_REQUIRED WORK_. Search each line of the data for the word "frac"; copy every line where it is found.

_Stored data_.
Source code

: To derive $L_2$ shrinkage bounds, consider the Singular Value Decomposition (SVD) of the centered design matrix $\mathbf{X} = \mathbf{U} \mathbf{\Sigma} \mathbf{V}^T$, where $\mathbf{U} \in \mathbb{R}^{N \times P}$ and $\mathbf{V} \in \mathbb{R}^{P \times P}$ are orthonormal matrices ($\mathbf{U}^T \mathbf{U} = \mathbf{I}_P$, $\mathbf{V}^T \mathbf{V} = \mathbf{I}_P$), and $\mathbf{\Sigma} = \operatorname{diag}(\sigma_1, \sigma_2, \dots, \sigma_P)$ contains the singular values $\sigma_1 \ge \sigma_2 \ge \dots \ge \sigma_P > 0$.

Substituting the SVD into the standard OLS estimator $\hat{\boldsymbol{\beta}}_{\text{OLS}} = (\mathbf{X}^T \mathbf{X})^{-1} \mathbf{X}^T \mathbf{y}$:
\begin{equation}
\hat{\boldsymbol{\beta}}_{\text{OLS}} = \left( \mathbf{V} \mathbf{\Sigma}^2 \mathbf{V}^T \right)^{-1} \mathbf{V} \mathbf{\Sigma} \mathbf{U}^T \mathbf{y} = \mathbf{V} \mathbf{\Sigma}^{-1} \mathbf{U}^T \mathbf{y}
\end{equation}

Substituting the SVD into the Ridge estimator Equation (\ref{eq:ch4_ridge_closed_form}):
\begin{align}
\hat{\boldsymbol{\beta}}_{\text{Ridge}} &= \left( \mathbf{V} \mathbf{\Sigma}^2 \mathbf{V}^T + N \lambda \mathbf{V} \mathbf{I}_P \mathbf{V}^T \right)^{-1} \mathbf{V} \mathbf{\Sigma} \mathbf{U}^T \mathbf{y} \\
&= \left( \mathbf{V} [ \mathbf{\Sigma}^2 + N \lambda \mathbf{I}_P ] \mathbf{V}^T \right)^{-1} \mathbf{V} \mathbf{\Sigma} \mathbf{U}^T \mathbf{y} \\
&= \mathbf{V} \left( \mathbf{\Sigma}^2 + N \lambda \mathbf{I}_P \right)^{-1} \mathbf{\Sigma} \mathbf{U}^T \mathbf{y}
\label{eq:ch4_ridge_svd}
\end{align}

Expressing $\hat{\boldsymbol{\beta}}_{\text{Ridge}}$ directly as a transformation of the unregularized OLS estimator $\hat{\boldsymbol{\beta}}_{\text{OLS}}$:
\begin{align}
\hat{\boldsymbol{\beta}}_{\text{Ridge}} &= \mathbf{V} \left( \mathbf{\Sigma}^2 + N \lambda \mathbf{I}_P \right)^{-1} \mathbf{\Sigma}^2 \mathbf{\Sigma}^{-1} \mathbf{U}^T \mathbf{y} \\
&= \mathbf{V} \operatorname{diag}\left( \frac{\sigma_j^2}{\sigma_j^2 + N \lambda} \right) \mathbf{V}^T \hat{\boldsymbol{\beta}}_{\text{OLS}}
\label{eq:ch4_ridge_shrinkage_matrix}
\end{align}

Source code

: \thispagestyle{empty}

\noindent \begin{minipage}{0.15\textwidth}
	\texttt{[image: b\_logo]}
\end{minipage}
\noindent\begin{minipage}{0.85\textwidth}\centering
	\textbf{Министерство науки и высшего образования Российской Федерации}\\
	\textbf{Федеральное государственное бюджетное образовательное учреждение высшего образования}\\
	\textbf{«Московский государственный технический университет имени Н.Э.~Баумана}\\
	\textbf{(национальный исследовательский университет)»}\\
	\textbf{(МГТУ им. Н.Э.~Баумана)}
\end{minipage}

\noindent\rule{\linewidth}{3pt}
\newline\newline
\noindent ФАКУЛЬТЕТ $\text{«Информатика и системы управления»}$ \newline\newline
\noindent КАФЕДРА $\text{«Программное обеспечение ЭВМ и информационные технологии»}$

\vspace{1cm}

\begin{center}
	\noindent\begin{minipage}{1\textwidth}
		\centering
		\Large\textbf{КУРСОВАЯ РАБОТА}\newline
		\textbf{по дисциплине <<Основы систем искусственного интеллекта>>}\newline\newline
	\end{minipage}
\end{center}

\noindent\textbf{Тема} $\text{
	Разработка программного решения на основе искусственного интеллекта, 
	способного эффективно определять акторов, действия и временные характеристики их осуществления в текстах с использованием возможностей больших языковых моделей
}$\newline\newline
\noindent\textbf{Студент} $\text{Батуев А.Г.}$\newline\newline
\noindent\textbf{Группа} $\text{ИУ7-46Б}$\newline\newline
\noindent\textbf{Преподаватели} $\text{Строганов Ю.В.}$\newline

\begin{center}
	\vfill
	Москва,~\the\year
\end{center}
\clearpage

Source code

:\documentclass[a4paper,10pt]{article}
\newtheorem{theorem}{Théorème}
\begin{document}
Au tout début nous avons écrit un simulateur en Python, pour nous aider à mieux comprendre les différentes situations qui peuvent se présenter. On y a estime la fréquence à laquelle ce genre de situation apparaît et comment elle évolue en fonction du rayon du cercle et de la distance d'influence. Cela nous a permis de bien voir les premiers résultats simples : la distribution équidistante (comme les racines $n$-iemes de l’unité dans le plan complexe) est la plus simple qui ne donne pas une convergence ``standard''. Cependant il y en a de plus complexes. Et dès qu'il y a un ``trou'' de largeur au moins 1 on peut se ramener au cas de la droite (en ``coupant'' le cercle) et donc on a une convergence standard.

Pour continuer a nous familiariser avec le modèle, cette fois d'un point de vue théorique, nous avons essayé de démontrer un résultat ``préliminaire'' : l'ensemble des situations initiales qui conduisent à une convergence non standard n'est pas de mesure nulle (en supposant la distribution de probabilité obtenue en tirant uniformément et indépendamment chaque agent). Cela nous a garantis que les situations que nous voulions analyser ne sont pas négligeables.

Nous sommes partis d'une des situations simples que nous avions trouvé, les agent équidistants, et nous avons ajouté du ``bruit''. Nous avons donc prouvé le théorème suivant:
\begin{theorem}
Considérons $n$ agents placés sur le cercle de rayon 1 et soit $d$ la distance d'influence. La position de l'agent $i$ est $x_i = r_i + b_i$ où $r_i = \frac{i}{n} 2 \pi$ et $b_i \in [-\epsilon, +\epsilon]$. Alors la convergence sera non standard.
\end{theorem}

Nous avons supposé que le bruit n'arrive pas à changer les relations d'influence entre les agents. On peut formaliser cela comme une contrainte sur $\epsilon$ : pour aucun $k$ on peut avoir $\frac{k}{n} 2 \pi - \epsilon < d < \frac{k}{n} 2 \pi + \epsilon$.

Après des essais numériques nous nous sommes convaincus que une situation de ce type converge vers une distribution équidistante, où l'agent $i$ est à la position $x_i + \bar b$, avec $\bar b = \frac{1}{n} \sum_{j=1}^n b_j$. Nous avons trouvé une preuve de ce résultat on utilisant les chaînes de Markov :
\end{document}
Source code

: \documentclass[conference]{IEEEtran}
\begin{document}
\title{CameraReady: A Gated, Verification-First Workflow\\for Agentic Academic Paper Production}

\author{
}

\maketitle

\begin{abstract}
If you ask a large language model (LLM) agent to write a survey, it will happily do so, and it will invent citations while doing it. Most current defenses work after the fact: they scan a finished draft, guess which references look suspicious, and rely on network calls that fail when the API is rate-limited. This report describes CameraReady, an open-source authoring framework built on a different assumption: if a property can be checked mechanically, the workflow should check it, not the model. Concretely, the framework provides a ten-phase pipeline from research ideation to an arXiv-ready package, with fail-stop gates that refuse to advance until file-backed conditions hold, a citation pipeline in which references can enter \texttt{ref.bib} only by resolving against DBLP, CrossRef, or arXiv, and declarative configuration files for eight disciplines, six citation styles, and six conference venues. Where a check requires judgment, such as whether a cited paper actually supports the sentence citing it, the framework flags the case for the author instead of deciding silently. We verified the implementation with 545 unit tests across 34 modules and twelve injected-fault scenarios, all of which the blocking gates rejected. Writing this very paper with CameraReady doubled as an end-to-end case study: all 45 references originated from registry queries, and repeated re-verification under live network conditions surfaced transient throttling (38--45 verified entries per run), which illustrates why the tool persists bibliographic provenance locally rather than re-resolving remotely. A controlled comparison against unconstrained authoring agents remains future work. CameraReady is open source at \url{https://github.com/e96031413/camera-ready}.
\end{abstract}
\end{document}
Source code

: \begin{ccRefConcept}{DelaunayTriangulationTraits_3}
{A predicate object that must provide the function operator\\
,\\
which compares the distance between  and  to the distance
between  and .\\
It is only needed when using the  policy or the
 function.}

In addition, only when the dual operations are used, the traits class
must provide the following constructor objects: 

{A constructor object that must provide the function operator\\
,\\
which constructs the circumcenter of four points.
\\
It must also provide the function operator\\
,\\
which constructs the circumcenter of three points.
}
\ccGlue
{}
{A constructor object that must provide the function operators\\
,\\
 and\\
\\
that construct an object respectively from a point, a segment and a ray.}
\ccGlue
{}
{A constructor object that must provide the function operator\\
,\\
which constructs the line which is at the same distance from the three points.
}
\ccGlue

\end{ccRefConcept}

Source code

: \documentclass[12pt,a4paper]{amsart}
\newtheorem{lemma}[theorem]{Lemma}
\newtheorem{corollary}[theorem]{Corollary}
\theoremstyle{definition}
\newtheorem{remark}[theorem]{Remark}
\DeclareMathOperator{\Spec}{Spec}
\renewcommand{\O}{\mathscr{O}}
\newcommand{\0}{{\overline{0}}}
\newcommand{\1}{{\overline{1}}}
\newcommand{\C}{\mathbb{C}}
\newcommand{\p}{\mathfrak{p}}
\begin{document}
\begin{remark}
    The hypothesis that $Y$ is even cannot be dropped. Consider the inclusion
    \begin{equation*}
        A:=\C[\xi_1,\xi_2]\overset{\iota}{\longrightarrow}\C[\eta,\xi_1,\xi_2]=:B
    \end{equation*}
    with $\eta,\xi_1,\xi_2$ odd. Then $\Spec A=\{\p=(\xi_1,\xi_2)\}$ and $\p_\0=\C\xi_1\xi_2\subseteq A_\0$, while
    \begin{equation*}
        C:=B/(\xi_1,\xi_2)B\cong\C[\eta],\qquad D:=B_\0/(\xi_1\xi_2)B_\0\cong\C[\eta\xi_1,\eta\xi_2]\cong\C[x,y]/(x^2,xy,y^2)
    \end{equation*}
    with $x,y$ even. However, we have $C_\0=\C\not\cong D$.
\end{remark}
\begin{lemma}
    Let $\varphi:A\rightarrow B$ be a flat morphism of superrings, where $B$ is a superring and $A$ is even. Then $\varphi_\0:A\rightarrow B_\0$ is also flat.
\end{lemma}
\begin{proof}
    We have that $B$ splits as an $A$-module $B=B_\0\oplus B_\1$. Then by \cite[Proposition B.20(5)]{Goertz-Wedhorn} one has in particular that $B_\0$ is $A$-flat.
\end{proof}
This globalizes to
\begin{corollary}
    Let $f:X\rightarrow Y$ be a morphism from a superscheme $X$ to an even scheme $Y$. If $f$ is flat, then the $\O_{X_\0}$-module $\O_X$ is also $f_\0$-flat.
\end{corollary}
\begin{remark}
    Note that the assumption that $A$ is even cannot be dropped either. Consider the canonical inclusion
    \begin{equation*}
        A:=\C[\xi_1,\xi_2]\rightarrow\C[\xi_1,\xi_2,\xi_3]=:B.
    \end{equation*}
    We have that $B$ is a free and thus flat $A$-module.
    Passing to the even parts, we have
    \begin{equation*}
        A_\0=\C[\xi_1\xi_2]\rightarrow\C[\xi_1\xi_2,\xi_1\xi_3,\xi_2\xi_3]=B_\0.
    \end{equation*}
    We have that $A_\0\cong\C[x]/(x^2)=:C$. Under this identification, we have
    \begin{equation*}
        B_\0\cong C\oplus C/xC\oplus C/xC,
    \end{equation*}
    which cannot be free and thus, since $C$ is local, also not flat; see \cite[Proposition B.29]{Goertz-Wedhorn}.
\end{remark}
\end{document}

_RESULT OF THE TASK_.
&= \mathbf{V} \operatorname{diag}\left( \frac{\sigma_j^2}{\sigma_j^2 + N \lambda} \right) \mathbf{V}^T \hat{\boldsymbol{\beta}}_{\text{OLS}}
Considérons $n$ agents placés sur le cercle de rayon 1 et soit $d$ la distance d'influence. La position de l'agent $i$ est $x_i = r_i + b_i$ où $r_i = \frac{i}{n} 2 \pi$ et $b_i \in [-\epsilon, +\epsilon]$. Alors la convergence sera non standard.
Nous avons supposé que le bruit n'arrive pas à changer les relations d'influence entre les agents. On peut formaliser cela comme une contrainte sur $\epsilon$ : pour aucun $k$ on peut avoir $\frac{k}{n} 2 \pi - \epsilon < d < \frac{k}{n} 2 \pi + \epsilon$.
Après des essais numériques nous nous sommes convaincus que une situation de ce type converge vers une distribution équidistante, où l'agent $i$ est à la position $x_i + \bar b$, avec $\bar b = \frac{1}{n} \sum_{j=1}^n b_j$. Nous avons trouvé une preuve de ce résultat on utilisant les chaînes de Markov :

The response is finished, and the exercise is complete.